Scenario 3: Strong background radiometric interference. Mosul (Iraq) and Orto-Tokoy (Kyrgyzstan) reservoirs represent cases with challenging backgrounds. Mosul reservoir is surrounded by high-albedo sandy terrain, while Orto-Tokoy includes high-reflectance snow/ice and terrain shadows. These reservoirs test false-positive suppression under low-contrast and heterogeneous light illumination.

Scenario 4: Spectral confusion in drawdown zones. Choke Canyon reservoir (USA) represents reservoirs with extensive drawdown zones driven by large-amplitude water-level fluctuations. Wet soils and pioneer vegetation have spectral signatures similar to those of shallow or turbid water. This scenario focuses on the model’s ability to distinguish pure water from water-saturated mixed pixels through geo-spectral feature differentiation.

2.2.2. Hydrological Conditions

Driven by dam operations, reservoir water levels vary between the dead water level and the normal water level, which periodically exposes expansive drawdown zones. To evaluate the framework’s performance under these dynamics, two observation conditions were selected for each reservoir.

The high-water-level (HWL) condition represents the reservoir operates near its normal water level, where most drawdown areas are submerged. This condition provides a relatively uniform background to evaluate the consistency of water surface detection at the maximum spatial extent.

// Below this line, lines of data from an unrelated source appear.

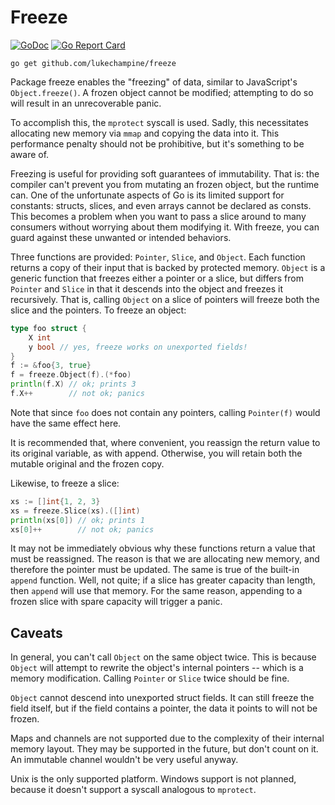 Freeze
======

[![GoDoc](https://godoc.org/github.com/lukechampine/freeze?status.svg)](https://godoc.org/github.com/lukechampine/freeze)
[![Go Report Card](http://goreportcard.com/badge/github.com/lukechampine/freeze)](https://goreportcard.com/report/github.com/lukechampine/freeze)

```
go get github.com/lukechampine/freeze
```

Package freeze enables the "freezing" of data, similar to JavaScript's
`Object.freeze()`. A frozen object cannot be modified; attempting to do so
will result in an unrecoverable panic.

To accomplish this, the `mprotect` syscall is used. Sadly, this necessitates
allocating new memory via `mmap` and copying the data into it. This
performance penalty should not be prohibitive, but it's something to be aware
of.

Freezing is useful for providing soft guarantees of immutability. That is: the
compiler can't prevent you from mutating an frozen object, but the runtime
can. One of the unfortunate aspects of Go is its limited support for
constants: structs, slices, and even arrays cannot be declared as consts. This
becomes a problem when you want to pass a slice around to many consumers
without worrying about them modifying it. With freeze, you can guard against
these unwanted or intended behaviors.

Three functions are provided: `Pointer`, `Slice`, and `Object`. Each function
returns a copy of their input that is backed by protected memory. `Object` is
a generic function that freezes either a pointer or a slice, but differs from
`Pointer` and `Slice` in that it descends into the object and freezes it
recursively. That is, calling `Object` on a slice of pointers will freeze both
the slice and the pointers. To freeze an object:

```go
type foo struct {
	X int
	y bool // yes, freeze works on unexported fields!
}
f := &foo{3, true}
f = freeze.Object(f).(*foo)
println(f.X) // ok; prints 3
f.X++        // not ok; panics
```

Note that since `foo` does not contain any pointers, calling `Pointer(f)`
would have the same effect here.

It is recommended that, where convenient, you reassign the return value to its
original variable, as with append. Otherwise, you will retain both the mutable
original and the frozen copy.

Likewise, to freeze a slice:

```go
xs := []int{1, 2, 3}
xs = freeze.Slice(xs).([]int)
println(xs[0]) // ok; prints 1
xs[0]++        // not ok; panics
```

It may not be immediately obvious why these functions return a value that must
be reassigned. The reason is that we are allocating new memory, and therefore
the pointer must be updated. The same is true of the built-in `append`
function. Well, not quite; if a slice has greater capacity than length, then
`append` will use that memory. For the same reason, appending to a frozen
slice with spare capacity will trigger a panic.

## Caveats ##

In general, you can't call `Object` on the same object twice. This is because
`Object` will attempt to rewrite the object's internal pointers -- which is a
memory modification. Calling `Pointer` or `Slice` twice should be fine.

`Object` cannot descend into unexported struct fields. It can still freeze the
field itself, but if the field contains a pointer, the data it points to will
not be frozen.

Maps and channels are not supported due to the complexity of their internal
memory layout. They may be supported in the future, but don't count on it. An
immutable channel wouldn't be very useful anyway.

Unix is the only supported platform. Windows support is not planned, because
it doesn't support a syscall analogous to `mprotect`.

The low-water-level (LWL) condition occurs as water recedes toward the dead water level, where mudflats, bare land, and pioneer vegetation are exposed. This condition evaluates the discrimination between shallow water and wet mudflats under spectrally similar backgrounds, and it also evaluates the shoreline accuracy when the water mask becomes spatially fragmented.

2.2.3. Multi-Source Optical Data

To evaluate the performance of the framework in multi-source, cross-scale reservoir water area detection, we constructed an optical dataset spanning three spatial resolutions. For each reservoir and hydrological condition, imagery was acquired within a 7-day window (cloud cover < 10%) to form a quasi-synchronous baseline.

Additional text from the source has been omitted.